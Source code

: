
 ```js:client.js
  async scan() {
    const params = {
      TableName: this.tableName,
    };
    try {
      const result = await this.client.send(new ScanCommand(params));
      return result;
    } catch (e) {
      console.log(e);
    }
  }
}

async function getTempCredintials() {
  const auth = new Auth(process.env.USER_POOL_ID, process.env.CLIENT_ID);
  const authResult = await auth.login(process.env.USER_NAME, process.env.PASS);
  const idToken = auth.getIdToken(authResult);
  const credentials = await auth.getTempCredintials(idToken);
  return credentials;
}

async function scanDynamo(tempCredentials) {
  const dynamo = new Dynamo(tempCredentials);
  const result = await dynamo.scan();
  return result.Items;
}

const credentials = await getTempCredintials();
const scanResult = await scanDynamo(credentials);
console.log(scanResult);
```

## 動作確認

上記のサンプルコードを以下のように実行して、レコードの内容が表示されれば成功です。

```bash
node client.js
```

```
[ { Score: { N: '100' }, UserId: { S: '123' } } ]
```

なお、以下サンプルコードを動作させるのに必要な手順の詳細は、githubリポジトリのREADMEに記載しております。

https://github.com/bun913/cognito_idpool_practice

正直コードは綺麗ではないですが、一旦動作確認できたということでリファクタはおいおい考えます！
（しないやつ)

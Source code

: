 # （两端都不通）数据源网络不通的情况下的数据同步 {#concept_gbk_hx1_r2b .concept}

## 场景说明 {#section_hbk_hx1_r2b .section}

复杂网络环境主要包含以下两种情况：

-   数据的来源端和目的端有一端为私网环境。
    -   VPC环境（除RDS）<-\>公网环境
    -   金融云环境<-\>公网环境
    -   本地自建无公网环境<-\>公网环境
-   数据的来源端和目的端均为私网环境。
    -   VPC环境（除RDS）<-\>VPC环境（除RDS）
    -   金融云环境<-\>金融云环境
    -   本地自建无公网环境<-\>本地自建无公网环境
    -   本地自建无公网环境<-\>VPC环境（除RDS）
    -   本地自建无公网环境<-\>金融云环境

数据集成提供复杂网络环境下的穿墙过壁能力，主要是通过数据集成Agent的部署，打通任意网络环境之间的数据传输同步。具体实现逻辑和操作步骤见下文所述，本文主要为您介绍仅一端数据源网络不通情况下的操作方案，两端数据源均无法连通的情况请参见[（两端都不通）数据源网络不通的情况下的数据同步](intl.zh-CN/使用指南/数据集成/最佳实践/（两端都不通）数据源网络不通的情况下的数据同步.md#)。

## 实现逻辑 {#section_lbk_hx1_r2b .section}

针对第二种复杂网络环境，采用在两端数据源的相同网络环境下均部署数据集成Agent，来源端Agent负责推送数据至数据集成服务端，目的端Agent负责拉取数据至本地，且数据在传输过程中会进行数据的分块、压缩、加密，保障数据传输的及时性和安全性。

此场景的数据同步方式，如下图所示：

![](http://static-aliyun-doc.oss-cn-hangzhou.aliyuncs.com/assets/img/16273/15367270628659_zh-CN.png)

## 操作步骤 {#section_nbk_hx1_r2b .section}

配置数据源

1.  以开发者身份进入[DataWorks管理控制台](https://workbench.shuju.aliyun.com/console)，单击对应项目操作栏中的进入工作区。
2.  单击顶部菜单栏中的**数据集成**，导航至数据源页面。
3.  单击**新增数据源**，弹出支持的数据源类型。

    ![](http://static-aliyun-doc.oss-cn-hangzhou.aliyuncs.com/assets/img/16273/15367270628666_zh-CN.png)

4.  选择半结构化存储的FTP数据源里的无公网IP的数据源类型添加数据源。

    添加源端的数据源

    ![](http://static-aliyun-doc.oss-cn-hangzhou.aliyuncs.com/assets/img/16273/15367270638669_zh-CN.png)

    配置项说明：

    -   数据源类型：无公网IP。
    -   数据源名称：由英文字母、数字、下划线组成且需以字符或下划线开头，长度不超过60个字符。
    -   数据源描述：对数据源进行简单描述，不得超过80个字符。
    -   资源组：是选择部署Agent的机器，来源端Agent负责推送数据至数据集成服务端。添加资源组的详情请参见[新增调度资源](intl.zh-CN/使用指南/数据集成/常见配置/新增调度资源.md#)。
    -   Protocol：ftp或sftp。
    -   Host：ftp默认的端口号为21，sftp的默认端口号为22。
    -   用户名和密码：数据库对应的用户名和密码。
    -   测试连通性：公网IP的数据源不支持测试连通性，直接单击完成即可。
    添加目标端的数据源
··········
→ **What is needed**:
All lines above should be output verbatim.

→ **Exercise output**:
Source code

:
 ```js:client.js
  async scan() {
    const params = {
      TableName: this.tableName,
    };
    try {
      const result = await this.client.send(new ScanCommand(params));
      return result;
    } catch (e) {
      console.log(e);
    }
  }
}

async function getTempCredintials() {
  const auth = new Auth(process.env.USER_POOL_ID, process.env.CLIENT_ID);
  const authResult = await auth.login(process.env.USER_NAME, process.env.PASS);
  const idToken = auth.getIdToken(authResult);
  const credentials = await auth.getTempCredintials(idToken);
  return credentials;
}

async function scanDynamo(tempCredentials) {
  const dynamo = new Dynamo(tempCredentials);
  const result = await dynamo.scan();
  return result.Items;
}

const credentials = await getTempCredintials();
const scanResult = await scanDynamo(credentials);
console.log(scanResult);
```

## 動作確認

上記のサンプルコードを以下のように実行して、レコードの内容が表示されれば成功です。

```bash
node client.js
```

```
[ { Score: { N: '100' }, UserId: { S: '123' } } ]
```

なお、以下サンプルコードを動作させるのに必要な手順の詳細は、githubリポジトリのREADMEに記載しております。

https://github.com/bun913/cognito_idpool_practice

正直コードは綺麗ではないですが、一旦動作確認できたということでリファクタはおいおい考えます！
（しないやつ)

Source code

: # （两端都不通）数据源网络不通的情况下的数据同步 {#concept_gbk_hx1_r2b .concept}

## 场景说明 {#section_hbk_hx1_r2b .section}

复杂网络环境主要包含以下两种情况：

-   数据的来源端和目的端有一端为私网环境。
    -   VPC环境（除RDS）<-\>公网环境
    -   金融云环境<-\>公网环境
    -   本地自建无公网环境<-\>公网环境
-   数据的来源端和目的端均为私网环境。
    -   VPC环境（除RDS）<-\>VPC环境（除RDS）
    -   金融云环境<-\>金融云环境
    -   本地自建无公网环境<-\>本地自建无公网环境
    -   本地自建无公网环境<-\>VPC环境（除RDS）
    -   本地自建无公网环境<-\>金融云环境

数据集成提供复杂网络环境下的穿墙过壁能力，主要是通过数据集成Agent的部署，打通任意网络环境之间的数据传输同步。具体实现逻辑和操作步骤见下文所述，本文主要为您介绍仅一端数据源网络不通情况下的操作方案，两端数据源均无法连通的情况请参见[（两端都不通）数据源网络不通的情况下的数据同步](intl.zh-CN/使用指南/数据集成/最佳实践/（两端都不通）数据源网络不通的情况下的数据同步.md#)。

## 实现逻辑 {#section_lbk_hx1_r2b .section}

针对第二种复杂网络环境，采用在两端数据源的相同网络环境下均部署数据集成Agent，来源端Agent负责推送数据至数据集成服务端，目的端Agent负责拉取数据至本地，且数据在传输过程中会进行数据的分块、压缩、加密，保障数据传输的及时性和安全性。

此场景的数据同步方式，如下图所示：

![](http://static-aliyun-doc.oss-cn-hangzhou.aliyuncs.com/assets/img/16273/15367270628659_zh-CN.png)

## 操作步骤 {#section_nbk_hx1_r2b .section}

配置数据源

1.  以开发者身份进入[DataWorks管理控制台](https://workbench.shuju.aliyun.com/console)，单击对应项目操作栏中的进入工作区。
2.  单击顶部菜单栏中的**数据集成**，导航至数据源页面。
3.  单击**新增数据源**，弹出支持的数据源类型。

    ![](http://static-aliyun-doc.oss-cn-hangzhou.aliyuncs.com/assets/img/16273/15367270628666_zh-CN.png)

4.  选择半结构化存储的FTP数据源里的无公网IP的数据源类型添加数据源。

    添加源端的数据源

    ![](http://static-aliyun-doc.oss-cn-hangzhou.aliyuncs.com/assets/img/16273/15367270638669_zh-CN.png)

    配置项说明：

    -   数据源类型：无公网IP。
    -   数据源名称：由英文字母、数字、下划线组成且需以字符或下划线开头，长度不超过60个字符。
    -   数据源描述：对数据源进行简单描述，不得超过80个字符。
    -   资源组：是选择部署Agent的机器，来源端Agent负责推送数据至数据集成服务端。添加资源组的详情请参见[新增调度资源](intl.zh-CN/使用指南/数据集成/常见配置/新增调度资源.md#)。
    -   Protocol：ftp或sftp。
    -   Host：ftp默认的端口号为21，sftp的默认端口号为22。
    -   用户名和密码：数据库对应的用户名和密码。
    -   测试连通性：公网IP的数据源不支持测试连通性，直接单击完成即可。
    添加目标端的数据源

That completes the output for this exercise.